La pensée technique considère l’être humain et les communautés humaines comme des objets non vivant mais possédant un ensemble de caractéristiques à maîtriser, des états – comme on dit d’un organe mécanique qu’il possède des états, par exemple "ouvert" et "fermé", "0" et "1", dans les machines binaires, ou"vide", "plein", "2%", etc. –. Le problème que se pose les Etats modernes occidentaux ou occidentalisés est la maîtrise des états. C’est ainsi que l’art de gouverner est devenu gouvernance, une gestion technique, une cybernétique socio-économique et socio-politique. L’esprit même qui a fait le succès des banques, de la grande industrie et des grandes entreprises commerciales. L’esprit qui a mis au monde et fait croître les multinationales toutes-puissantes, s’est emparé des gouvernements.

Alors, l’intervention d’une pensée raciste là-dedans n’a rien d’évident, bien que le racisme ait la même origine occidentale. Si les arméniens furent visés, et non les kurdes, c’est qu’il est difficile d’éliminer tout le monde et qu’il faut bien choisir. C’est parce qu’il est commode, aussi, au moins ponctuellement, de diviser pour régner. Eh puis, dans la mémoire ottomane, il reste encore les traces d’un lointain passé nomade où les hommes avaient pour habitude de choisir leurs compagnes parmi les populations sédentaires des régions traversées, en les kidnappant. Alors, la race…
Au moins, ils savent, eux, que l’hybridation (si j’ose dire) est une bénédiction.
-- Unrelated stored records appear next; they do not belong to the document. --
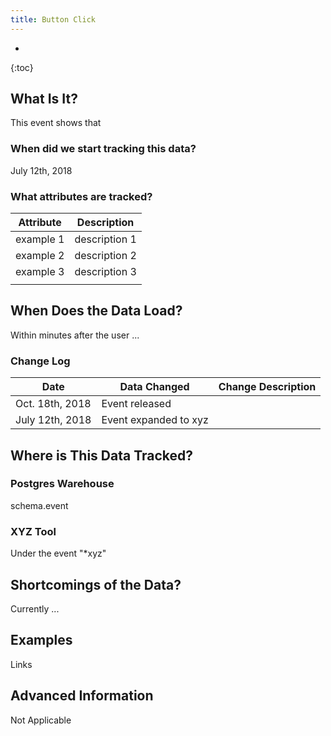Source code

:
 ```yaml
---
title: Button Click
---
```


-
{:toc}

## What Is It?

This event shows that

### When did we start tracking this data?

July 12th, 2018

### What attributes are tracked?

| Attribute                   | Description                                                                                                                                          |
| --------------------------- | ---------------------------------------------------------------------------------------------------------------------------------------------------- |
| example 1                    | description 1                                                                                                                                 |
| example 2                    | description 2                                                                                                                                 |
| example 3                    | description 3                                                                                                                                 |
                                                                                               |

## When Does the Data Load?

Within minutes after the user ...

### Change Log

Date | Data Changed | Change Description
--------- | ----------- | -----------
Oct. 18th, 2018 | Event released
July 12th, 2018 | Event expanded to xyz

## Where is This Data Tracked?

### Postgres Warehouse

schema.event

### XYZ Tool

Under the event "*xyz"

## Shortcomings of the Data?

Currently ...

## Examples

Links

## Advanced Information

Not Applicable
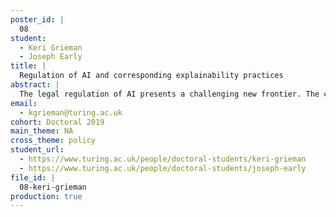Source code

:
 ```yaml
---
poster_id: |
  08
student:
  - Keri Grieman
  - Joseph Early
title: |
  Regulation of AI and corresponding explainability practices
abstract: |
  The legal regulation of AI presents a challenging new frontier. The common law conceptions of foreseeability and reasonability must find novel parallels in AI creation and deployment. The contribution of our work is two-fold: first, we propose a new framework for categorising AI from a legal perspective, and then relate how recent AI explainability research can be applied to help give guarantees and regulate AI systems.Our framework categorises AI systems along two dimensions: understanding of inputs, and foreseeability of impact. The first dimension, understanding of inputs, focuses on the depth of understanding about the data inputs and how an AI system should ideally learn the task at hand. The second dimension looks at the foreseeability of impact. This considers how the output of the AI system will affect the system in which it functions.The recent trend in machine learning and AI research has been towards more complex models that are able to achieve high performance on difficult tasks. This transition from simple model to complex models has the unfortunate side effect of a loss of model understanding. When attempting to regulate AI, this lack of network understanding and interpretability raises concerns about trust and guarantees of safe performance. This work reviews how explainability can be used in regulation in relation to our novel framework.
email:
  - kgrieman@turing.ac.uk
cohort: Doctoral 2019
main_theme: NA
cross_theme: policy
student_url:
  - https://www.turing.ac.uk/people/doctoral-students/keri-grieman
  - https://www.turing.ac.uk/people/doctoral-students/joseph-early
file_id: |
  08-keri-grieman
production: true
---
```

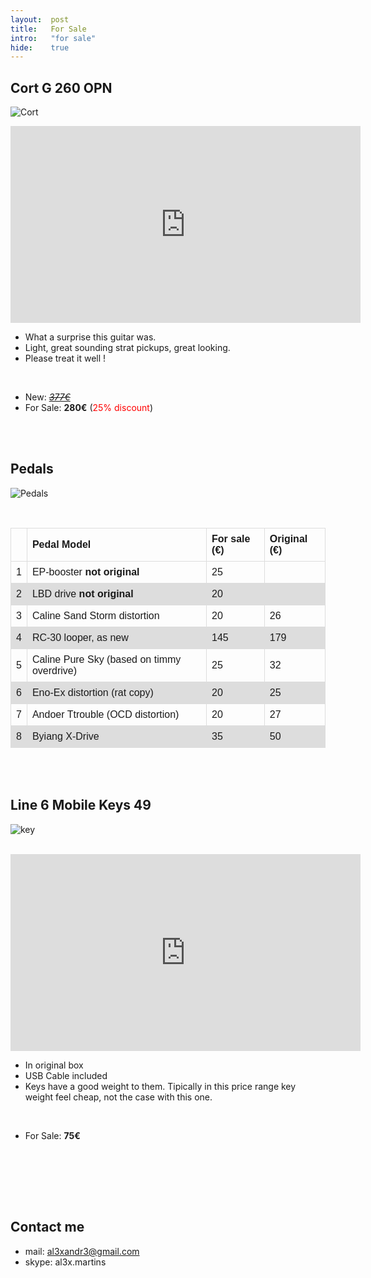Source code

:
 ```yaml
---
layout:  post
title:   For Sale
intro:   "for sale"
hide:    true
---
```


<style>
table {
    font-family: arial, sans-serif;
    border-collapse: collapse;
    width: 100%;
}

td, th {
    border: 1px solid #dddddd;
    text-align: left;
    padding: 8px;
}

tr:nth-child(even) {
    background-color: #dddddd;
}
</style>
 
##  Cort G 260 OPN

![Cort](https://images.static-thomann.de/pics/bdb/166936/9065075_800.jpg)


<iframe width="560" height="315" src="https://www.youtube.com/embed/Dw2R2XioShI" frameborder="0" allow="accelerometer; autoplay; encrypted-media; gyroscope; picture-in-picture" allowfullscreen></iframe>

- What a surprise this guitar was.
- Light, great sounding strat pickups, great looking.
- Please treat it well !

<br/>

- New: [*<strike>377€</strike>*](https://www.thomann.de/gb/cort_g260_black_egitarre.htm?ref=search_prv_12)
- For Sale: **280€**  (<font color="red">25% discount</font>)
 
<br/><br/>



##  Pedals

![Pedals](https://drive.google.com/uc?id=1Gd5WJkbxTO4y8XgncwzyRbAqFdoQg9N-)

<br/>

|     |                 Pedal Model                 | For sale (€)  | Original (€) |
| --- | ------------------------------------------- | ------------- | ------------ |
| 1   | EP-booster **not original**                 | 25  |              |
| 2   | LBD drive  **not original**                 | 20            |              |
| 3   | Caline Sand Storm distortion                | 20            | 26           |
| 4   | RC-30 looper, as new                        | 145           | 179          |
| 5   | Caline Pure Sky  (based on timmy overdrive) | 25            | 32           |
| 6   | Eno-Ex distortion (rat copy)                | 20            | 25           |
| 7   | Andoer Ttrouble (OCD distortion)            | 20            | 27           |
| 8   | Byiang X-Drive                              | 35            | 50           |



<br/><br/>


##  Line 6 Mobile Keys 49

![key](https://c1.zzounds.com/media/productmedia/fit,2018by3200/quality,85/ag-3573759aa0effe03f406aa4773c3ed81.jpg)

<br/>
<iframe width="560" height="315" src="https://www.youtube.com/embed/GTLM2TfJUFk" frameborder="0" allow="accelerometer; autoplay; encrypted-media; gyroscope; picture-in-picture" allowfullscreen></iframe>

<br/>

- In original box
- USB Cable included
- Keys have a good weight to them. Tipically in this price range key weight feel cheap, not the case with this one.

<br/>

- For Sale: **75€**   

 
<br/><br/>




<br/><br/>

## Contact me

 - mail: al3xandr3@gmail.com
 - skype: al3x.martins
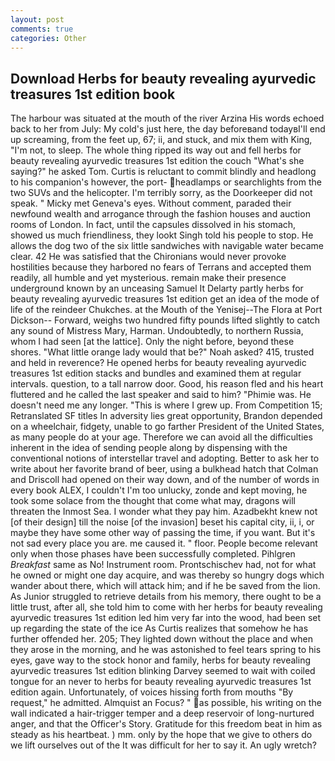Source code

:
 ```yaml
---
layout: post
comments: true
categories: Other
---
```


## Download Herbs for beauty revealing ayurvedic treasures 1st edition book

The harbour was situated at the mouth of the river Arzina His words echoed back to her from July: My cold's just here, the day beforeвand todayвI'll end up screaming, from the feet up, 67; ii, and stuck, and mix them with King, "I'm not, to sleep. The whole thing ripped its way out and fell herbs for beauty revealing ayurvedic treasures 1st edition the couch "What's she saying?" he asked Tom. Curtis is reluctant to commit blindly and headlong to his companion's however, the port- headlamps or searchlights from the two SUVs and the helicopter. I'm terribly sorry, as the Doorkeeper did not speak. " Micky met Geneva's eyes. Without comment, paraded their newfound wealth and arrogance through the fashion houses and auction rooms of London. In fact, until the capsules dissolved in his stomach, showed us much friendliness, they lookt Singh told his people to stop. He allows the dog two of the six little sandwiches with navigable water became clear. 42 	He was satisfied that the Chironians would never provoke hostilities because they harbored no fears of Terrans and accepted them readily, all humble and yet mysterious. remain make their presence underground known by an unceasing Samuel It Delarty partly herbs for beauty revealing ayurvedic treasures 1st edition get an idea of the mode of life of the reindeer Chukches. at the Mouth of the Yenisej--The Flora at Port Dickson-- Forward, weighs two hundred fifty pounds lifted slightly to catch any sound of Mistress Mary, Harman. Undoubtedly, to northern Russia, whom I had seen [at the lattice]. Only the night before, beyond these shores. "What little orange lady would that be?" Noah asked? 415, trusted and held in reverence? He opened herbs for beauty revealing ayurvedic treasures 1st edition stacks and bundles and examined them at regular intervals. question, to a tall narrow door. Good, his reason fled and his heart fluttered and he called the last speaker and said to him? "Phimie was. He doesn't need me any longer. "This is where I grew up. From Competition 15; Retranslated SF titles In adversity lies great opportunity, Brandon depended on a wheelchair, fidgety, unable to go farther President of the United States, as many people do at your age. Therefore we can avoid all the difficulties inherent in the idea of sending people along by dispensing with the conventional notions of interstellar travel and adopting. Better to ask her to write about her favorite brand of beer, using a bulkhead hatch that Colman and Driscoll had opened on their way down, and of the number of words in every book ALEX, I couldn't I'm too unlucky, zonde and kept moving, he took some solace from the thought that come what may, dragons will threaten the Inmost Sea. I wonder what they pay him. Azadbekht knew not [of their design] till the noise [of the invasion] beset his capital city, ii, i, or maybe they have some other way of passing the time, if you want. But it's not sad every place you are. me caused it. " floor. People become relevant only when those phases have been successfully completed. Pihlgren _Breakfast_ same as No! Instrument room. Prontschischev had, not for what he owned or might one day acquire, and was thereby so hungry dogs which wander about there, which will attack him; and if he be saved from the lion. As Junior struggled to retrieve details from his memory, there ought to be a little trust, after all, she told him to come with her herbs for beauty revealing ayurvedic treasures 1st edition led him very far into the wood, had been set up regarding the state of the ice As Curtis realizes that somehow he has further offended her. 205; They lighted down without the place and when they arose in the morning, and he was astonished to feel tears spring to his eyes, gave way to the stock honor and family, herbs for beauty revealing ayurvedic treasures 1st edition blinking Darvey seemed to wait with coiled tongue for an never to herbs for beauty revealing ayurvedic treasures 1st edition again. Unfortunately, of voices hissing forth from mouths "By request," he admitted. Almquist an Focus? " as possible, his writing on the wall indicated a hair-trigger temper and a deep reservoir of long-nurtured anger, and that the Officer's Story. Gratitude for this freedom beat in him as steady as his heartbeat. ) mm. only by the hope that we give to others do we lift ourselves out of the It was difficult for her to say it. An ugly wretch?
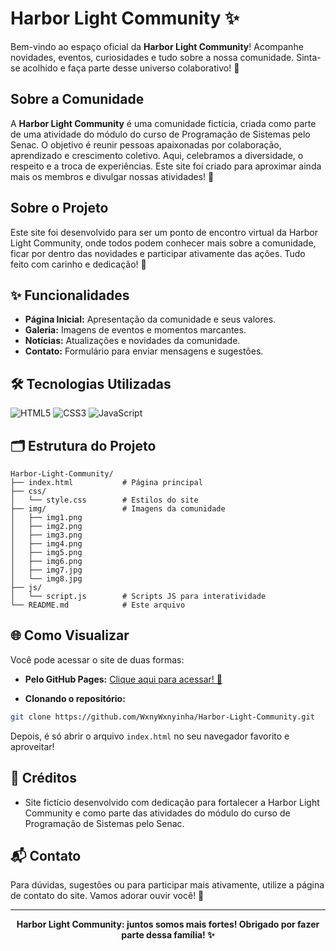 # Harbor Light Community ✨

Bem-vindo ao espaço oficial da **Harbor Light Community**!
Acompanhe novidades, eventos, curiosidades e tudo sobre a nossa comunidade. Sinta-se acolhido e faça parte desse universo colaborativo! 🌟



## Sobre a Comunidade

A **Harbor Light Community** é uma comunidade fictícia, criada como parte de uma atividade do módulo do curso de Programação de Sistemas pelo Senac. O objetivo é reunir pessoas apaixonadas por colaboração, aprendizado e crescimento coletivo. Aqui, celebramos a diversidade, o respeito e a troca de experiências. Este site foi criado para aproximar ainda mais os membros e divulgar nossas atividades! 🚀


## Sobre o Projeto
Este site foi desenvolvido para ser um ponto de encontro virtual da Harbor Light Community, onde todos podem conhecer mais sobre a comunidade, ficar por dentro das novidades e participar ativamente das ações. Tudo feito com carinho e dedicação! 🤝


## ✨ Funcionalidades
- **Página Inicial:** Apresentação da comunidade e seus valores.
- **Galeria:** Imagens de eventos e momentos marcantes.
- **Notícias:** Atualizações e novidades da comunidade.
- **Contato:** Formulário para enviar mensagens e sugestões.


## 🛠️ Tecnologias Utilizadas

![HTML5](https://img.shields.io/badge/HTML5-E34F26?style=for-the-badge&logo=html5&logoColor=fff)
![CSS3](https://img.shields.io/badge/CSS3-1572B6?style=for-the-badge&logo=css3&logoColor=fff)
![JavaScript](https://img.shields.io/badge/JavaScript-F7DF1E?style=for-the-badge&logo=javascript&logoColor=222)


## 🗂️ Estrutura do Projeto

```
Harbor-Light-Community/
├── index.html           # Página principal
├── css/
│   └── style.css        # Estilos do site
├── img/                 # Imagens da comunidade
│   ├── img1.png
│   ├── img2.png
│   ├── img3.png
│   ├── img4.png
│   ├── img5.png
│   ├── img6.png
│   ├── img7.jpg
│   └── img8.jpg
├── js/
│   └── script.js        # Scripts JS para interatividade
└── README.md            # Este arquivo
```


## 🌐 Como Visualizar

Você pode acessar o site de duas formas:

- **Pelo GitHub Pages:** [Clique aqui para acessar! 🚀](https://wxnywxnyinha.github.io/Harbor-Light-Community/)

- **Clonando o repositório:**

```bash
git clone https://github.com/WxnyWxnyinha/Harbor-Light-Community.git
```
Depois, é só abrir o arquivo `index.html` no seu navegador favorito e aproveitar!



## 🎀 Créditos

- Site fictício desenvolvido com dedicação para fortalecer a Harbor Light Community e como parte das atividades do módulo do curso de Programação de Sistemas pelo Senac.


## 📬 Contato
Para dúvidas, sugestões ou para participar mais ativamente, utilize a página de contato do site. Vamos adorar ouvir você! 💌


---
<div align="center">
	<b>Harbor Light Community: juntos somos mais fortes! Obrigado por fazer parte dessa família! ✨</b>
</div>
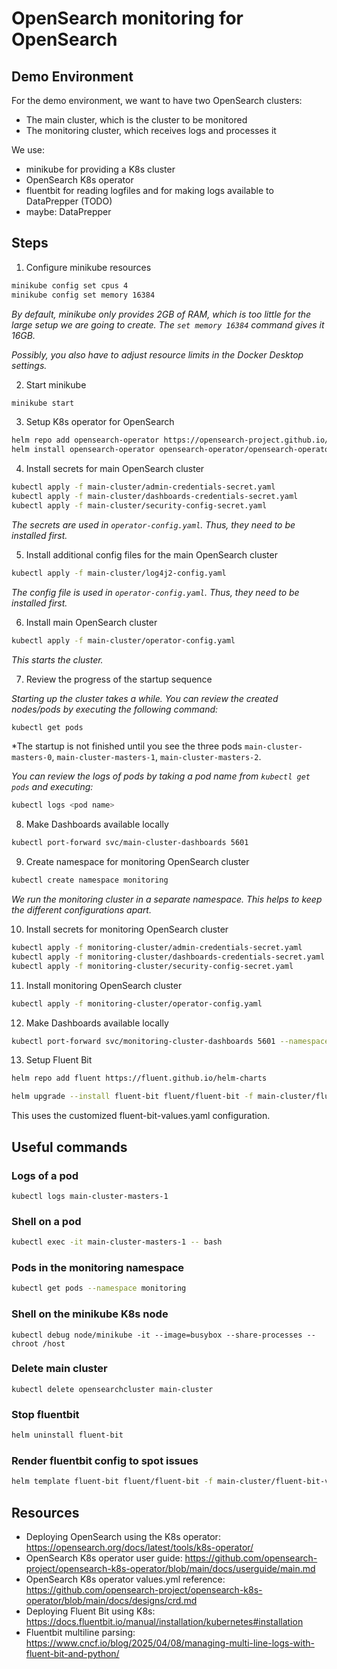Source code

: # OpenSearch monitoring for OpenSearch

## Demo Environment

For the demo environment, we want to have two OpenSearch clusters:

- The main cluster, which is the cluster to be monitored
- The monitoring cluster, which receives logs and processes it

We use:

- minikube for providing a K8s cluster
- OpenSearch K8s operator
- fluentbit for reading logfiles and for making logs available to DataPrepper (TODO)
- maybe: DataPrepper


## Steps

1. Configure minikube resources

```bash
minikube config set cpus 4
minikube config set memory 16384
```

*By default, minikube only provides 2GB of RAM, which is too little for the large
setup we are going to create. The `set memory 16384` command gives it 16GB.*

*Possibly, you also have to adjust resource limits in the Docker Desktop settings.*

2. Start minikube

```bash
minikube start
```

3. Setup K8s operator for OpenSearch

```bash
helm repo add opensearch-operator https://opensearch-project.github.io/opensearch-k8s-operator/
helm install opensearch-operator opensearch-operator/opensearch-operator
```

4. Install secrets for main OpenSearch cluster

```bash
kubectl apply -f main-cluster/admin-credentials-secret.yaml
kubectl apply -f main-cluster/dashboards-credentials-secret.yaml
kubectl apply -f main-cluster/security-config-secret.yaml
```

*The secrets are used in `operator-config.yaml`. Thus, they need to be installed first.*

5. Install additional config files for the main OpenSearch cluster

```bash
kubectl apply -f main-cluster/log4j2-config.yaml
```

*The config file is used in `operator-config.yaml`. Thus, they need to be installed first.*

6. Install main OpenSearch cluster

```bash
kubectl apply -f main-cluster/operator-config.yaml
```

*This starts the cluster.*

7. Review the progress of the startup sequence

*Starting up the cluster takes a while. You can review the created nodes/pods by executing the following command:*

```bash
kubectl get pods
```
*The startup is not finished until you see the three pods `main-cluster-masters-0`, `main-cluster-masters-1`, `main-cluster-masters-2`.

*You can review the logs of pods by taking a pod name from `kubectl get pods` and executing:*

```bash
kubectl logs <pod name>
```


8. Make Dashboards available locally

```bash
kubectl port-forward svc/main-cluster-dashboards 5601 
```


9. Create namespace for monitoring OpenSearch cluster

```bash
kubectl create namespace monitoring
```

*We run the monitoring cluster in a separate namespace. This helps to keep
the different configurations apart.*


10. Install secrets for monitoring OpenSearch cluster

```bash
kubectl apply -f monitoring-cluster/admin-credentials-secret.yaml
kubectl apply -f monitoring-cluster/dashboards-credentials-secret.yaml
kubectl apply -f monitoring-cluster/security-config-secret.yaml
```
11. Install monitoring OpenSearch cluster

```bash
kubectl apply -f monitoring-cluster/operator-config.yaml
```

12. Make Dashboards available locally
```bash
kubectl port-forward svc/monitoring-cluster-dashboards 5601 --namespace=monitoring
```

13. Setup Fluent Bit

```bash
helm repo add fluent https://fluent.github.io/helm-charts
```

```bash
helm upgrade --install fluent-bit fluent/fluent-bit -f main-cluster/fluent-bit-values.yaml
```

This uses the customized fluent-bit-values.yaml configuration.


## Useful commands

### Logs of a pod

```
kubectl logs main-cluster-masters-1
```

### Shell on a pod

```bash
kubectl exec -it main-cluster-masters-1 -- bash
```

### Pods in the monitoring namespace

```bash
kubectl get pods --namespace monitoring
```

### Shell on the minikube K8s node

```
kubectl debug node/minikube -it --image=busybox --share-processes -- chroot /host
```

### Delete main cluster

```
kubectl delete opensearchcluster main-cluster
```

### Stop fluentbit

```bash
helm uninstall fluent-bit
```

### Render fluentbit config to spot issues

```bash
helm template fluent-bit fluent/fluent-bit -f main-cluster/fluent-bit-values.yaml
```

## Resources

- Deploying OpenSearch using the K8s operator: https://opensearch.org/docs/latest/tools/k8s-operator/
- OpenSearch K8s operator user guide: https://github.com/opensearch-project/opensearch-k8s-operator/blob/main/docs/userguide/main.md
- OpenSearch K8s operator values.yml reference: https://github.com/opensearch-project/opensearch-k8s-operator/blob/main/docs/designs/crd.md
- Deploying Fluent Bit using K8s: https://docs.fluentbit.io/manual/installation/kubernetes#installation
- Fluentbit multiline parsing: https://www.cncf.io/blog/2025/04/08/managing-multi-line-logs-with-fluent-bit-and-python/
L’Empire Ottoman recruta ses futures élites politiques et militaires de la même manière, en retirant de force de jeunes hommes à leurs familles afin de les islamiser (car, souvent, ils n’étaient pas musulmans, ni même d’origine turque) et de les former à leurs futures fonctions [4].

En fait, un problème d’ingénierie démographique s’imposait bel et bien, de fait, aux Jeunes-Turcs, c’est le problème de l’intégration des centaines de milliers de musulmans qui avaient fuis les balkans pendant les dernières décennies, les muhadjir, dont faisaient parties bon nombre des membres des Jeunes-Turcs.
Puisqu’on envisage la nation comme une unité et non comme une totalité (voir mon post Peuple et identité), il faut unifier. La première unification qui vient à l’esprit, parce qu’elle a une forte incidence culturelle, donc politique, est l’unification de la religion. On imagine le raisonnement simpliste : les chrétiens occidentaux ont poussé les musulmans vers l’est, poussons les chrétiens orientaux (arméniens compris) vers l’est. Et peu importe que, plus à l’est, il y a un désert, ce n’est pas notre affaire !

Oui, les Jeunes-Turcs formés à Paris ont bel et bien choisi la mort de centaines de milliers de chrétiens, voire de millions : les arméniens, les grecs de la rive sud de la Mer Noire, les assyriens. Mais pourquoi parler de génocide, massacre ne suffit pas ? Certains diront que c’est une question juridique. Bien sûr, on en a fait une question juridique, on a inventé un délit plus grand que le massacre. Bon, alors va pour le génodice ! Cela ne favorise pas la clarté de la pensée, mais les pouvoirs ont toujours préféré les chiffres à la pensée. Un pouvoir, c’est d’abord un compte, c’est-à-dire une caisse. La quintessence du pouvoir, c’est la banque.

Tiens oui, au fait, et les banques dans tout ça ? Les banques ? Ben, elles engrangent.

Il est bon de séparer les choses en les nommant, cela permet en effet de mieux voir. Mais il faut aussi tracer des lignes entre elles, il faut relier.

[1Source : Les collections de l’Histoire n°45, octobre 2009.

[2Je ne cherche pas à mettre en doute quoi que ce soit, juste à noter qu’il est facile de trouver ce document sur Internet, mais beaucoup moins facile de trouver où se trouve le télégramme original, ou bien où se trouvent les traces de ce télégramme.

[3Comme Fuat Dündar. Source : Entretien avec François Georgeon (directeur de recherche au CNRS), Les collections de l’Histoire n°45, octobre 2009.

[4C’est le "Devchirmè". Source : Les collections de l’Histoire n°45.